[[ Records provided open ]]

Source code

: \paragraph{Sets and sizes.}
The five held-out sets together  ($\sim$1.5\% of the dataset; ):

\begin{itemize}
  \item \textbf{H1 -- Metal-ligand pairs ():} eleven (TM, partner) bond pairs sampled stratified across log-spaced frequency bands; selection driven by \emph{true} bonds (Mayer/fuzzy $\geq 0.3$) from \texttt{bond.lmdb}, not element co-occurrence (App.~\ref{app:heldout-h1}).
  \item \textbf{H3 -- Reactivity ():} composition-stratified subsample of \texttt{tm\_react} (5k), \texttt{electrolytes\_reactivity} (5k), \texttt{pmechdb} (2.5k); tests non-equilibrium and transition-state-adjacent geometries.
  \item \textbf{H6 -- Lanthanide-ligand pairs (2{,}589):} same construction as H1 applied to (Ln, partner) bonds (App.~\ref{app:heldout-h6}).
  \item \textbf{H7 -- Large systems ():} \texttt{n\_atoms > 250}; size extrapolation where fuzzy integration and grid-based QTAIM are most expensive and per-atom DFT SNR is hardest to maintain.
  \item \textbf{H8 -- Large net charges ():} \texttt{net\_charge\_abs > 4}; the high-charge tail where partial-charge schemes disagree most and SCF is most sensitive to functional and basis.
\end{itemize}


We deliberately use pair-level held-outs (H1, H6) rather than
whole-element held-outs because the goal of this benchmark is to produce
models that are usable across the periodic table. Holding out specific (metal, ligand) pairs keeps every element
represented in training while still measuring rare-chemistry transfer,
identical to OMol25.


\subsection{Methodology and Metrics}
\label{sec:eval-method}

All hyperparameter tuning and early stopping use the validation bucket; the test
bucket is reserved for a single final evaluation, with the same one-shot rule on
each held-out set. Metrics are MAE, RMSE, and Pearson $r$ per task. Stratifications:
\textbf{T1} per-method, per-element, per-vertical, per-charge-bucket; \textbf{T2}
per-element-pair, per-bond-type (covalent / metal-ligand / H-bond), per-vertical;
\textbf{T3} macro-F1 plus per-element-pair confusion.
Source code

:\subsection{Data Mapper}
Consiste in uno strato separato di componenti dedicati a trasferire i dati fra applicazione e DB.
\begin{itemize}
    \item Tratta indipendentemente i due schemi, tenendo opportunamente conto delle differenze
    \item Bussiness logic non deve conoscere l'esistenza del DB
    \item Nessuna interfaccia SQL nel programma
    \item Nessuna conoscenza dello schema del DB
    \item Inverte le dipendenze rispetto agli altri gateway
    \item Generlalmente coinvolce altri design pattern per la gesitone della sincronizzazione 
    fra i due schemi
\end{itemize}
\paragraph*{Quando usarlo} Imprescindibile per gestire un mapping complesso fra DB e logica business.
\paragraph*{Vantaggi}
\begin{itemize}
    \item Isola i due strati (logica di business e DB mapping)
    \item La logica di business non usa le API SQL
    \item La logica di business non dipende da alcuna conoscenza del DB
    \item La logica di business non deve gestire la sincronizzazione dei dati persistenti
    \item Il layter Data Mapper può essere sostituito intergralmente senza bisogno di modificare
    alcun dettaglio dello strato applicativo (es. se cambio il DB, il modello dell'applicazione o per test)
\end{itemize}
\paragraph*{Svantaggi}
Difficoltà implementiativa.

[[ Records provided closed ]]
[[ Records provided open ]]

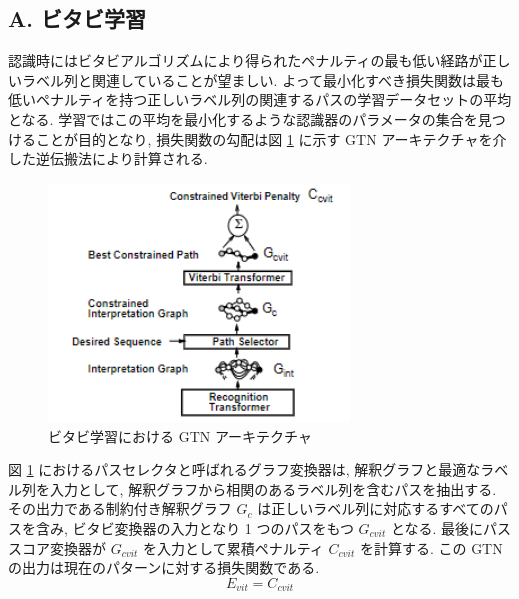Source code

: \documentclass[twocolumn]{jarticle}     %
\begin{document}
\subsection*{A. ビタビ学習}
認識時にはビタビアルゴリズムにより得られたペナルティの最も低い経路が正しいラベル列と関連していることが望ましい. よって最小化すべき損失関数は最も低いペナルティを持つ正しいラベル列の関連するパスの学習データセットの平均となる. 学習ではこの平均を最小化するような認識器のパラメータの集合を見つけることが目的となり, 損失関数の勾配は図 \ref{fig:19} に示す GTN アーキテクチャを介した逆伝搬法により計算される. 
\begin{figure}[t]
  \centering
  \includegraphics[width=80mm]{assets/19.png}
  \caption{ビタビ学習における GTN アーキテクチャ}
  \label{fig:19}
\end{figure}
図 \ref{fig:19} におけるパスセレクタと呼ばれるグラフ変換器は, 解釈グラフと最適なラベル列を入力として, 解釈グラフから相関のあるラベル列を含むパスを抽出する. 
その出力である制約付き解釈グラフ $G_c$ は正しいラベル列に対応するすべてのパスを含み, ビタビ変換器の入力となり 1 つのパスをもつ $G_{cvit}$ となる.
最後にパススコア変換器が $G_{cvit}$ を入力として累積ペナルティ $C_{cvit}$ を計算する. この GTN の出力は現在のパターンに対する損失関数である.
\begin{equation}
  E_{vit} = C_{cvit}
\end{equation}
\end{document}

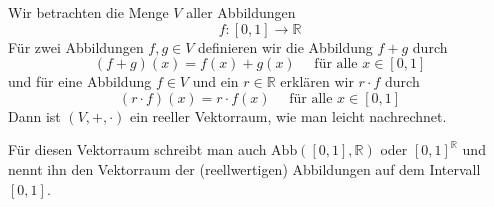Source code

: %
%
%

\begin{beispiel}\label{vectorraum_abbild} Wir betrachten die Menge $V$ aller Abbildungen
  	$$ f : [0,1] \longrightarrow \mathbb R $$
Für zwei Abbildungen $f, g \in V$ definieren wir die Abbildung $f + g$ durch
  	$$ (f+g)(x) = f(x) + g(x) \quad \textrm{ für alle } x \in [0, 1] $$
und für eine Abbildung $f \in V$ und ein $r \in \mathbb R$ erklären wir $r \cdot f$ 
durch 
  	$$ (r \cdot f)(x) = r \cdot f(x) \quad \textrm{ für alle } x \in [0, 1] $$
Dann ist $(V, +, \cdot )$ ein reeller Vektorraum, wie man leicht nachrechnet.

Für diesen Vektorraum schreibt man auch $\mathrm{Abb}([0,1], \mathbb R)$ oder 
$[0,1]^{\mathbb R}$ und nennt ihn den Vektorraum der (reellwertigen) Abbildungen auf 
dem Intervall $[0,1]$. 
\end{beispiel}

[[ Records provided closed ]]

• Aim of the task
Return only the part of the records above that opens with the line containing "-- Metal-ligand pairs" and closes with the line containing "We deliberately use", ends included.

• Exercise result
  \item \textbf{H1 -- Metal-ligand pairs ():} eleven (TM, partner) bond pairs sampled stratified across log-spaced frequency bands; selection driven by \emph{true} bonds (Mayer/fuzzy $\geq 0.3$) from \texttt{bond.lmdb}, not element co-occurrence (App.~\ref{app:heldout-h1}).
  \item \textbf{H3 -- Reactivity ():} composition-stratified subsample of \texttt{tm\_react} (5k), \texttt{electrolytes\_reactivity} (5k), \texttt{pmechdb} (2.5k); tests non-equilibrium and transition-state-adjacent geometries.
  \item \textbf{H6 -- Lanthanide-ligand pairs (2{,}589):} same construction as H1 applied to (Ln, partner) bonds (App.~\ref{app:heldout-h6}).
  \item \textbf{H7 -- Large systems ():} \texttt{n\_atoms > 250}; size extrapolation where fuzzy integration and grid-based QTAIM are most expensive and per-atom DFT SNR is hardest to maintain.
  \item \textbf{H8 -- Large net charges ():} \texttt{net\_charge\_abs > 4}; the high-charge tail where partial-charge schemes disagree most and SCF is most sensitive to functional and basis.
\end{itemize}


We deliberately use pair-level held-outs (H1, H6) rather than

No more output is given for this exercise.